Description of problem: Percent CPU frequently goes above 100%, often reaching levels far beyond 1000000%. Typically this happens in a very short time interval and creates a peak in a graph Steps to Reproduce: View STF cloud dashboards after a couple of days of monitoring a cloud and these peaks can be seen
I consider the dashboard adjustment in GH pull #40 workaround to mitigate the effects of this bug in dashboards. A patch to libpod-stats must still be completed.
Reproduce this bug locally: 1. Launch collectd with the libpod-stats plugin loaded, be sure that collectd is writing to a data store like Prometheus so that metrics can be graphed 2. Start another container that was not previously running 3. CPU percentage calculations for the container in step 2 will spike
After further evaluation, the above process does not necessarily reproduce the bug.
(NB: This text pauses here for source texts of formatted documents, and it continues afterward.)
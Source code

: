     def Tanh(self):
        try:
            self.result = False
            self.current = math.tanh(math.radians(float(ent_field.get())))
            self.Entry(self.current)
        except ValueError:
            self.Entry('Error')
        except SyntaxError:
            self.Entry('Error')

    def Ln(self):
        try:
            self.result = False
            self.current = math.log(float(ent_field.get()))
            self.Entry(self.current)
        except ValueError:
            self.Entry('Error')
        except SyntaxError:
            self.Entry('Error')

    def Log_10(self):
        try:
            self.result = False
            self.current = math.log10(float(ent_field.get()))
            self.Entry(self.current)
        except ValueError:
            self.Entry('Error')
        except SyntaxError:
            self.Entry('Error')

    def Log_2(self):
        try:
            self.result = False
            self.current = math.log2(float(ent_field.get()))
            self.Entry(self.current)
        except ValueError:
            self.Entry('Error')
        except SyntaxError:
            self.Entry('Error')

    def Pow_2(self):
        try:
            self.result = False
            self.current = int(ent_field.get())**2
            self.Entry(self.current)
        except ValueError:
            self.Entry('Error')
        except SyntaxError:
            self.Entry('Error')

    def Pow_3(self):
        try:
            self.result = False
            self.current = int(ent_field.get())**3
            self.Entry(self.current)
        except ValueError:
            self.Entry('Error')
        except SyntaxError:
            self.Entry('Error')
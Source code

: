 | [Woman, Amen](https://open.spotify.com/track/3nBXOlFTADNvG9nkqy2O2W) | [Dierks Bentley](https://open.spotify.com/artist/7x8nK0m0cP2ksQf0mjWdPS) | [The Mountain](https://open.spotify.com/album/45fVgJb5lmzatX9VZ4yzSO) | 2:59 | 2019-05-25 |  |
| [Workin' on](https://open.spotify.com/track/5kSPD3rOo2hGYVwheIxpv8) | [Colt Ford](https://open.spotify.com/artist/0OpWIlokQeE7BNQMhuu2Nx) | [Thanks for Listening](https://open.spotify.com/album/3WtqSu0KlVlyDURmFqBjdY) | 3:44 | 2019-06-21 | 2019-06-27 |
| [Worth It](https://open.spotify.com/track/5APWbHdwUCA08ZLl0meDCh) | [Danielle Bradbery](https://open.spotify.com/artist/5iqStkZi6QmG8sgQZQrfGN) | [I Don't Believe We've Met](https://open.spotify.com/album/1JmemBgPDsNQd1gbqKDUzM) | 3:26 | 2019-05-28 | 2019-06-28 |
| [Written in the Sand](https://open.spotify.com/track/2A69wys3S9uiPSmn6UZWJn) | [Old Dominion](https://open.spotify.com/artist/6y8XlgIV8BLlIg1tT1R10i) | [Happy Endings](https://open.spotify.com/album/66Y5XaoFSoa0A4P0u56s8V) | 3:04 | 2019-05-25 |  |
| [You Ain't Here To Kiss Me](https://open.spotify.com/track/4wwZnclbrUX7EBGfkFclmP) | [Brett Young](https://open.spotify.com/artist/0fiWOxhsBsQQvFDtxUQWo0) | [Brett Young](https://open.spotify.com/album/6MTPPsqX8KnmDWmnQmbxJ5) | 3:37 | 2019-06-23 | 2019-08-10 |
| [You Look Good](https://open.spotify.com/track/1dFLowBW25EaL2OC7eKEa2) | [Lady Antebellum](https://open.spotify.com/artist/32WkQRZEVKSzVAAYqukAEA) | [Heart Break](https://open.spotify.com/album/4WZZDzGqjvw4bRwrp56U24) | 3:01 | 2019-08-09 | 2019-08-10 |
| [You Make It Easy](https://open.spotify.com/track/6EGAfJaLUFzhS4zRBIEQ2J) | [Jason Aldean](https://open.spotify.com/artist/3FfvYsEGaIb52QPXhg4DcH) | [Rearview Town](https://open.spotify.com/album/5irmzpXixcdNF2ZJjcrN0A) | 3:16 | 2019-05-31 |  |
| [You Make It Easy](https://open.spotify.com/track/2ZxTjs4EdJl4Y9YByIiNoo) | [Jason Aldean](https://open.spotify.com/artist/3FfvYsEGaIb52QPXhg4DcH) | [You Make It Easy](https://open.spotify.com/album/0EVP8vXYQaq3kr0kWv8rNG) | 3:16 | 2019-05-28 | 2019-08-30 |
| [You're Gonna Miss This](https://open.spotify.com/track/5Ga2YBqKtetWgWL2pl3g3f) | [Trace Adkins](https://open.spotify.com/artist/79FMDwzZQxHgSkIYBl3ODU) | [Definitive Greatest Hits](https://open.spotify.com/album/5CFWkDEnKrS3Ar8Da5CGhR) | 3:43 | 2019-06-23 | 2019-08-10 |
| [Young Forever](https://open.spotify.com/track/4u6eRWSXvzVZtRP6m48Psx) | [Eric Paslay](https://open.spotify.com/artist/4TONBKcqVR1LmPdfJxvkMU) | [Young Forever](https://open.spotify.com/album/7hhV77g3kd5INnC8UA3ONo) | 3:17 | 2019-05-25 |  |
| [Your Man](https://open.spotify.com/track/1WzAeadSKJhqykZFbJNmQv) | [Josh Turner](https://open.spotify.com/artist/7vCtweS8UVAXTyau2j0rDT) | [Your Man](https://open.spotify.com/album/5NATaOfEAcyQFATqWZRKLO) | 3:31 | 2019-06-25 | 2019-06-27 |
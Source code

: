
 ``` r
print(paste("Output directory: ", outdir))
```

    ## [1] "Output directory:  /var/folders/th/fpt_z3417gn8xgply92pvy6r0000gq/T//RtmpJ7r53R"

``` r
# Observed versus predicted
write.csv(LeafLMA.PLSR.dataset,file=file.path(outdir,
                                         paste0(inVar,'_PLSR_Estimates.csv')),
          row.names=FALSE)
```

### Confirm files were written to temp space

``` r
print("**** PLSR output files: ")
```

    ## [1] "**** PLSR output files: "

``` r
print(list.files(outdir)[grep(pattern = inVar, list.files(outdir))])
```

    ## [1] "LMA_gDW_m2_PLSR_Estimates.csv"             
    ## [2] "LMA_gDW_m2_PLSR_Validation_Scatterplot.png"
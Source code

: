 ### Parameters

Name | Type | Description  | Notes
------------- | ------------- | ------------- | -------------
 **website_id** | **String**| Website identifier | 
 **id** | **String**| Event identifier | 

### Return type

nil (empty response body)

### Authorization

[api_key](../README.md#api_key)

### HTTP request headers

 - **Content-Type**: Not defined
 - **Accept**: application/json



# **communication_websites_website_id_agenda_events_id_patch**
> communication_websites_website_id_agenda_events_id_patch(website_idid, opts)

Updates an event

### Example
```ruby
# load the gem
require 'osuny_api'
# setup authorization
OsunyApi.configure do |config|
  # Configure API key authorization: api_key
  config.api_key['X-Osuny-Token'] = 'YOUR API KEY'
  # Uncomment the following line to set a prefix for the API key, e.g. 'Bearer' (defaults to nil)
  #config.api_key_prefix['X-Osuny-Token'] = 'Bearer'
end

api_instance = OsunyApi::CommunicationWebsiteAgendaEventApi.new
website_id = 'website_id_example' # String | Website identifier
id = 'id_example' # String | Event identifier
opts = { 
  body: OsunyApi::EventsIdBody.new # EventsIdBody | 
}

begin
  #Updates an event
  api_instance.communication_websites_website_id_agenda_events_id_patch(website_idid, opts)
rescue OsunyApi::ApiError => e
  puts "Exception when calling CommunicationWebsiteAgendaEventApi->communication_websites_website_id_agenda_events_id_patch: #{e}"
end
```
Rather, it demonstrates a > 100% usage when multiple cores are working hard at once, in which case >100% is expected behavior. The real bug is suspected to be because of the usage of unsigned integers to calculate difference between cpu utilization at different points in time. If a counter resets, the numerator might result in a unsigned int where the high order bits have been flipped (as a result of 2's-complement). This has been fixed upstream in the attached PR.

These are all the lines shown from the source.